Although chloroplast genomes are considered to be rather conservative among angiosperm species, regions with high sequence polymorphisms are frequently observed even among closely related species (Kim and Jansen 1995). These highly divergent regions are widely used in plant phylogenetics, population genetics and DNA barcoding studies. Similar to other angiosperms (Nie et al. 2012; Liu et al. 2013; Chi et al. 2018; Yan et al. 2019), the coding regions of seven Saxifragaceae chloroplast genomes are more conservative than the non-coding regions. Among the ten most divergent coding regions in this study, matK has been considered as core universal DNA barcodes in many species (Li et al. 2019), and ycf1 has recently been widely applied in plant phylogeny and DNA barcoding studies (Dong et al. 2015; Yang et al. 2017). Besides, accD, rps19, ccsA and ndhF have also been proved to exhibit large divergence among various plant lineages and can be applied in phylogenetic studies (Ni et al. 2016; Ivanova et al. 2017). The boundaries of IRs and LSC/SSC differs among various plant species (Nie et al. 2012; Ni et al. 2016; Yan et al. 2019; Li et al. 2019), and expansion/extraction of the IR regions often lead to size variation of chloroplast genomes (Wang et al. 2008). Among the Saxifragaceae family, although various variations in the contraction/expansion of IRs have been detected, the IR sequences are not consistent with the total size of chloroplast genomes (Nie et al. 2012).
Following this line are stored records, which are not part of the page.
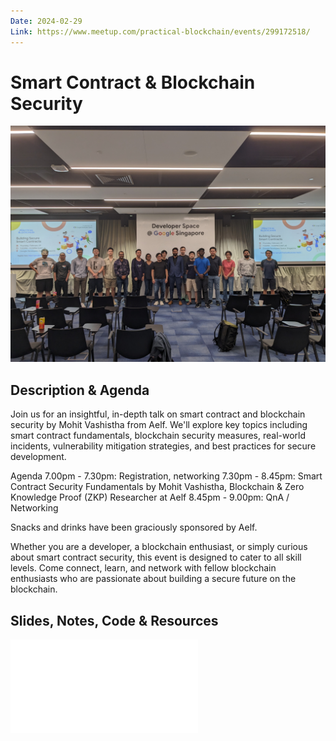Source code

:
 ```yaml
---
Date: 2024-02-29
Link: https://www.meetup.com/practical-blockchain/events/299172518/
---
```


# Smart Contract & Blockchain Security

[![Group Photo](./security.jpg)](./security.jpg)

## Description & Agenda

Join us for an insightful, in-depth talk on smart contract and blockchain security by Mohit Vashistha from Aelf. We'll explore key topics including smart contract fundamentals, blockchain security measures, real-world incidents, vulnerability mitigation strategies, and best practices for secure development.

Agenda
7.00pm - 7.30pm: Registration, networking
7.30pm - 8.45pm: Smart Contract Security Fundamentals by Mohit Vashistha, Blockchain & Zero Knowledge Proof (ZKP) Researcher at Aelf
8.45pm - 9.00pm: QnA / Networking

Snacks and drinks have been graciously sponsored by Aelf.

Whether you are a developer, a blockchain enthusiast, or simply curious about smart contract security, this event is designed to cater to all skill levels. Come connect, learn, and network with fellow blockchain enthusiasts who are passionate about building a secure future on the blockchain.

## Slides, Notes, Code & Resources

[![Slides](./slides.pdf)](./slides.pdf)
A number of phylogenetic studies have been conducted to clarify relationships within the family Saxifragaceae (Soltis et al. 2001, 2013; Xiang et al. 2012; DeChaine et al. 2013; Zhu et al. 2013; Deng et al. 2015), or within the genus Saxifraga (Zhang et al. 2008; Tkach et al. 2015; Gao et al. 2015). However, infrasectional relationships of the most species-rich section Ciliatae are still not well resolved (Zhang et al. 2008; Tkach et al. 2015; Gao et al. 2015), mostly due to the lack of resolutions within the recent divergent lineage of Saxifraga sect. Ciliatae subsect. Hirculoideae, in which informatively polymorphic sites are revealed to be limited (Gao et al. 2015). Chloroplast genomes comprise abundant phylogenetic information, which could have the potential to significantly advance our ability to resolve phylogenetic relationships in this lineage. The result of phylogenetic analysis revealed that seven Saxifragaceae species based on 66 protein-coding genes received high bootstrap support values for nearly all identified nodes, suggesting a promising opportunity to resolve infrasectional relationships of the most species-rich section Ciliatae. This is the first chloroplast genome sequenced in S. sect. Ciliatae and also the second in the genus Saxifraga. More taxa, especially those of S. sect. Ciliatae subsect. Hirculoideae should be included in the chloroplast genome comparative analysis to realize the full potential of chloroplast genomes in phylogenetic analysis of S. sect. Ciliatae.